* _Task instructions_
A single number is the answer: the count of lines in the records that hold the word "badge".

* _Source records_
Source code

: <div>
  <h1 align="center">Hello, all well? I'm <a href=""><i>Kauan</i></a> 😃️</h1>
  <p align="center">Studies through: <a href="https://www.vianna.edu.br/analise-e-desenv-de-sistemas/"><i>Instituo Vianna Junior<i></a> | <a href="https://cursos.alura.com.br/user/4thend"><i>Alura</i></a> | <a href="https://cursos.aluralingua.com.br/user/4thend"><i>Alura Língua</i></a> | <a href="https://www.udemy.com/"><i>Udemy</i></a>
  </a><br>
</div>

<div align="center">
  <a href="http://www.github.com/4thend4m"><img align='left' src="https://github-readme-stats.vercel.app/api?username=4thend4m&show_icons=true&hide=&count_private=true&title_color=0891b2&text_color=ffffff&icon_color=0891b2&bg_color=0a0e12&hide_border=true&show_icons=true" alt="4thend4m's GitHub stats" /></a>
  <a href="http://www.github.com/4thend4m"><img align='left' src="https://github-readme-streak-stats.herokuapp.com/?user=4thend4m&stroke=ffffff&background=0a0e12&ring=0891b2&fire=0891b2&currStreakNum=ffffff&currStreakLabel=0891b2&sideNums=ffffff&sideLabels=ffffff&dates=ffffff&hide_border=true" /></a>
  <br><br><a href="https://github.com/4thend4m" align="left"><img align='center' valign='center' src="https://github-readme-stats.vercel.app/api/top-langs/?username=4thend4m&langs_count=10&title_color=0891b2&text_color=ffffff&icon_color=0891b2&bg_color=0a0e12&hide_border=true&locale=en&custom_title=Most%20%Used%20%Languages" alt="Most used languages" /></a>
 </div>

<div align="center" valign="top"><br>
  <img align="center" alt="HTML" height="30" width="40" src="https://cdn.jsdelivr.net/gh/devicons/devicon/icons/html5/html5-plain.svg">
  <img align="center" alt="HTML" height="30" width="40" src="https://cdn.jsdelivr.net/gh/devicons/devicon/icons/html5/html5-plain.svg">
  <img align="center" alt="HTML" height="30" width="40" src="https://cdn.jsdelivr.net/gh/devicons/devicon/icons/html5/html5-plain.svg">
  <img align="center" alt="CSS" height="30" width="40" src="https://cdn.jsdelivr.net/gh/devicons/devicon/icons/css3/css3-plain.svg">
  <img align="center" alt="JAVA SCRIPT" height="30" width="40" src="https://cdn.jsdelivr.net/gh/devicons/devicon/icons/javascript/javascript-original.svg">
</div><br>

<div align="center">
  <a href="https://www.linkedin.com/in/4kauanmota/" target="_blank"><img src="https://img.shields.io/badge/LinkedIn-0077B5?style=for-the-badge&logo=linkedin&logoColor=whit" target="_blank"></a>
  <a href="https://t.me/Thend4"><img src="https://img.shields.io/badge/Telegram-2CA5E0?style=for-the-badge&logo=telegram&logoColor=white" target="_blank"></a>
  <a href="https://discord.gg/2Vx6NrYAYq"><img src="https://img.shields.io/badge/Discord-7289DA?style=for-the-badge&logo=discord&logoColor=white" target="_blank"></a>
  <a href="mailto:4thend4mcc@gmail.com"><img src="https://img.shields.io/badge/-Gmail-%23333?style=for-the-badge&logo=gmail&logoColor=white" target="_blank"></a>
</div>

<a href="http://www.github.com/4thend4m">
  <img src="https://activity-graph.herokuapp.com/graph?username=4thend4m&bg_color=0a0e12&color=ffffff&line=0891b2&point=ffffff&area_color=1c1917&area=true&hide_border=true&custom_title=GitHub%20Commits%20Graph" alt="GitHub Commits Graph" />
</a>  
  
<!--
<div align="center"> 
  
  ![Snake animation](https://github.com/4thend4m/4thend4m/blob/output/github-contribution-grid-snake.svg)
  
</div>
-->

* _Exercise output_
4